Lade - warm, dry and cloudy, light airs - It was one of those mornings on the local patch that wherever you looked there were birds, lots of `em, everywhere. Thousands of hirundines, mostly Sand Martins and Swallows, swarmed over the reedbeds, dipping down to drink in the lake and settling on the power lines over the Desert. Every so often they would funnel skywards and disappear south only to be replaced by more coming in from the north. Meadow Pipits and Linnets were numerous over the shingle ridges feeding on emerging micro-moths and bugloss seeds respectively, while Stonechats and Dunnocks flicked atop the broom.
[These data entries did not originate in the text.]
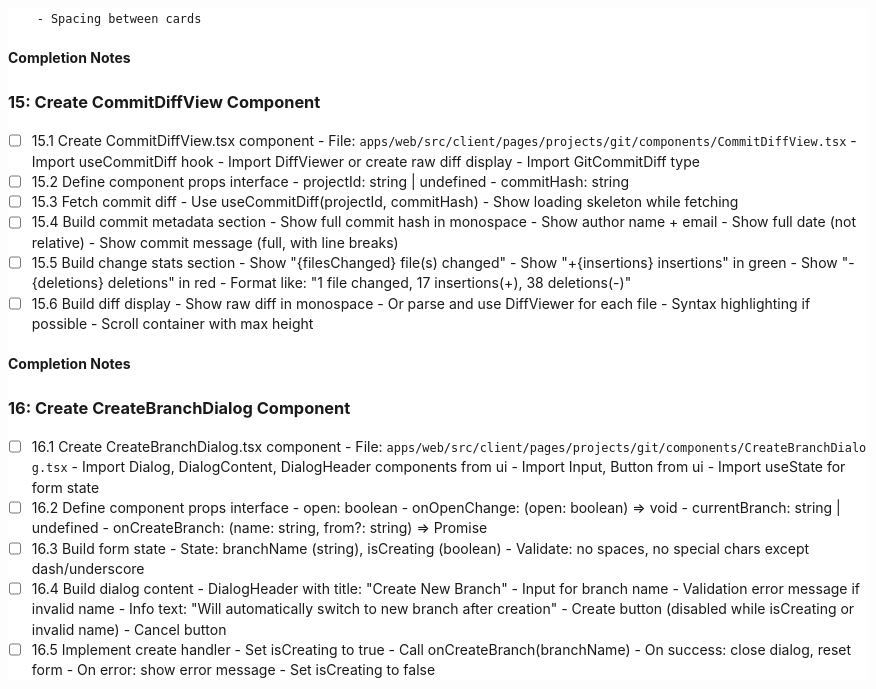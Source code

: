         - Spacing between cards

#### Completion Notes

### 15: Create CommitDiffView Component


- [ ] 15.1 Create CommitDiffView.tsx component
        - File: `apps/web/src/client/pages/projects/git/components/CommitDiffView.tsx`
        - Import useCommitDiff hook
        - Import DiffViewer or create raw diff display
        - Import GitCommitDiff type
- [ ] 15.2 Define component props interface
        - projectId: string | undefined
        - commitHash: string
- [ ] 15.3 Fetch commit diff
        - Use useCommitDiff(projectId, commitHash)
        - Show loading skeleton while fetching
- [ ] 15.4 Build commit metadata section
        - Show full commit hash in monospace
        - Show author name + email
        - Show full date (not relative)
        - Show commit message (full, with line breaks)
- [ ] 15.5 Build change stats section
        - Show "{filesChanged} file(s) changed"
        - Show "+{insertions} insertions" in green
        - Show "-{deletions} deletions" in red
        - Format like: "1 file changed, 17 insertions(+), 38 deletions(-)"
- [ ] 15.6 Build diff display
        - Show raw diff in monospace
        - Or parse and use DiffViewer for each file
        - Syntax highlighting if possible
        - Scroll container with max height

#### Completion Notes

### 16: Create CreateBranchDialog Component


- [ ] 16.1 Create CreateBranchDialog.tsx component
        - File: `apps/web/src/client/pages/projects/git/components/CreateBranchDialog.tsx`
        - Import Dialog, DialogContent, DialogHeader components from ui
        - Import Input, Button from ui
        - Import useState for form state
- [ ] 16.2 Define component props interface
        - open: boolean
        - onOpenChange: (open: boolean) => void
        - currentBranch: string | undefined
        - onCreateBranch: (name: string, from?: string) => Promise<void>
- [ ] 16.3 Build form state
        - State: branchName (string), isCreating (boolean)
        - Validate: no spaces, no special chars except dash/underscore
- [ ] 16.4 Build dialog content
        - DialogHeader with title: "Create New Branch"
        - Input for branch name
        - Validation error message if invalid name
        - Info text: "Will automatically switch to new branch after creation"
        - Create button (disabled while isCreating or invalid name)
        - Cancel button
- [ ] 16.5 Implement create handler
        - Set isCreating to true
        - Call onCreateBranch(branchName)
        - On success: close dialog, reset form
        - On error: show error message
        - Set isCreating to false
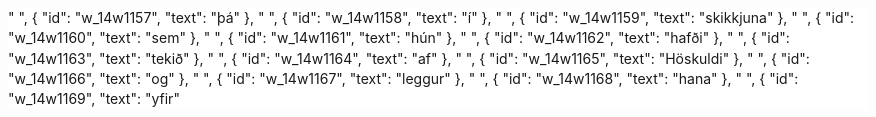 " ",
{
"id": "w_14w1157",
"text": "þá"
},
" ",
{
"id": "w_14w1158",
"text": "í"
},
" ",
{
"id": "w_14w1159",
"text": "skikkjuna"
},
" ",
{
"id": "w_14w1160",
"text": "sem"
},
" ",
{
"id": "w_14w1161",
"text": "hún"
},
" ",
{
"id": "w_14w1162",
"text": "hafði"
},
" ",
{
"id": "w_14w1163",
"text": "tekið"
},
" ",
{
"id": "w_14w1164",
"text": "af"
},
" ",
{
"id": "w_14w1165",
"text": "Höskuldi"
},
" ",
{
"id": "w_14w1166",
"text": "og"
},
" ",
{
"id": "w_14w1167",
"text": "leggur"
},
" ",
{
"id": "w_14w1168",
"text": "hana"
},
" ",
{
"id": "w_14w1169",
"text": "yfir"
Scanning from the aerial mound the sky inland was full of birds: feral geese and ducks coming and going, Lapwings, Golden Plovers, gulls, Woodpigeons, Stock Doves, corvids and more hirundines, plus several Buzzards, Marsh Harriers and Kestrels. Around the willow swamp 12 Little Egrets, 20 Chiffchaffs, several Lesser Whitethroats, Robins and Blackbirds. The lakes were crammed again with ducks, grebes, geese, swans, Coots and gulls.
Stonechat, Sand Martins and Swallows, Lade
A check of the bay from Littlestone on an incoming tide around noon produced superb views of hundreds of waders as the sea pushed them close to shore. I only counted the birds on the gloopy mud in front of the wooden shelter: Knot 185, Dunlin 145, Bar-tailed Godwit 23, Curlew 28, Oystercatcher 23, Ringed Plover 12, Redshank and Turnstone. Many more were feeding towards Greatstone and beyond.